CCS spending to quadruple, says DNV, but still far from net-zero needs

CCS technology is maturing – and owners are taking it seriously (Source: Solvang)

 

Global investment in carbon capture and storage (CCS) is set to hit USD 80 billion by 2030, with capture capacity projected to quadruple this decade, DNV’s Energy Transition Outlook: CCS to 2050 predicts. Even so, just 1.3 gigatonnes of CO₂ will be stored annually by 2050 – 6 % of emissions, one‑sixth of the volume needed for net zero.

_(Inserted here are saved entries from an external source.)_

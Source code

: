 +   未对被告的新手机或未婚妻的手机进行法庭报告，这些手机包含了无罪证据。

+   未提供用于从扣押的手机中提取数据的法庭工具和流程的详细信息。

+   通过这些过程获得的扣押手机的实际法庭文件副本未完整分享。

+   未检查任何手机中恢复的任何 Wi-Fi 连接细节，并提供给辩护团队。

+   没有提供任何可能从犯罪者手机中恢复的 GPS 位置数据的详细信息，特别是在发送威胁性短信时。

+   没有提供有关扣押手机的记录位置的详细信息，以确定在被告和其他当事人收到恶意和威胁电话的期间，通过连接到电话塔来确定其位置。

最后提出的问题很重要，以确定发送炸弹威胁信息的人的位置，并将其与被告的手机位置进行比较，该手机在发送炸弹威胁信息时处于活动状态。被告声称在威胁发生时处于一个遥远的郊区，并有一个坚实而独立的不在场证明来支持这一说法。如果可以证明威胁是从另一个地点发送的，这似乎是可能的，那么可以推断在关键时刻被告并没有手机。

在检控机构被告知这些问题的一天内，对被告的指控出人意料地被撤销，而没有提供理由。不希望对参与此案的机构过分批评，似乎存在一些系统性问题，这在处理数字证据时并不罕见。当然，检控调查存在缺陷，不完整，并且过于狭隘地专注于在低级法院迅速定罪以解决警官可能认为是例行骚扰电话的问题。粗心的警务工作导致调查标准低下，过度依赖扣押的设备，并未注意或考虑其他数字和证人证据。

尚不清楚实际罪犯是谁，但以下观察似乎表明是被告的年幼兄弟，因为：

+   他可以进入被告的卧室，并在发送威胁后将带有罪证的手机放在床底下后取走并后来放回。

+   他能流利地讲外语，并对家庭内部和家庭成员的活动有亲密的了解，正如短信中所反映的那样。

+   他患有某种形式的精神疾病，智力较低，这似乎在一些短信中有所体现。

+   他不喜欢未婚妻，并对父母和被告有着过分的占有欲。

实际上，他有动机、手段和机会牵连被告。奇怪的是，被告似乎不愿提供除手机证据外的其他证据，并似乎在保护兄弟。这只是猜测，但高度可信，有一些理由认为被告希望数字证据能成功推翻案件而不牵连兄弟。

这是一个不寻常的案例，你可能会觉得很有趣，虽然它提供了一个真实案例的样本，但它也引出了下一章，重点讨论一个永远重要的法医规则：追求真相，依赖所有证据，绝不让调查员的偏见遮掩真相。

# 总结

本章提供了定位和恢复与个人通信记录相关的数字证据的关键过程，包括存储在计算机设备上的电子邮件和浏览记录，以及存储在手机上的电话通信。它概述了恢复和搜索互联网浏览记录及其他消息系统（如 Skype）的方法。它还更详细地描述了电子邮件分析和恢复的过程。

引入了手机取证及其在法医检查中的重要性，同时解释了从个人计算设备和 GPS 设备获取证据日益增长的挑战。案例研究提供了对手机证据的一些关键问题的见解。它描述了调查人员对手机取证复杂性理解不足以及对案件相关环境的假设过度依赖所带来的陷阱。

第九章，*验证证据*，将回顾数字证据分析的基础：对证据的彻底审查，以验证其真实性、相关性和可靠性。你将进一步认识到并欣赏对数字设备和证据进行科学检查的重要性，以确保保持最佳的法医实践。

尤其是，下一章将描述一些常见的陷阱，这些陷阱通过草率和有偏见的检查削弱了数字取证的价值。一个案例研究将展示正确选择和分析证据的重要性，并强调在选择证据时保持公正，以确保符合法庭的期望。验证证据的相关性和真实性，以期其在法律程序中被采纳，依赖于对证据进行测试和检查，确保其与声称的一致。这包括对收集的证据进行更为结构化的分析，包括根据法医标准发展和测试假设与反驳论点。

Near-term growth is concentrated in North America and Europe, mainly from natural‑gas processing, but hard-to-abate sectors such as steel and cement will dominate from 2030, generating 41% of captured volumes. Onboard CCS for shipping is expected to scale during the 2040s. DNV estimates that 330 tonnes of CO₂ a year will be removed via bio‑energy with CCS and direct‑air capture, though the latter is likely to cost USD 350 per tonne throughout the period.

DNV cautions that policy uncertainty and economic headwinds could curb investment and delay deployment.

“Carbon capture and storage technologies are a necessity for ensuring that CO2 emitted by fossil‑fuel combustion is stopped from reaching the atmosphere and for keeping the goals of the Paris Agreement alive,” said Ditlev Engel, CEO, Energy Systems at DNV. “DNV’s first Energy Transition Outlook: CCS to 2050 report clearly shows that we are at a turning point in the development of this crucial technology.”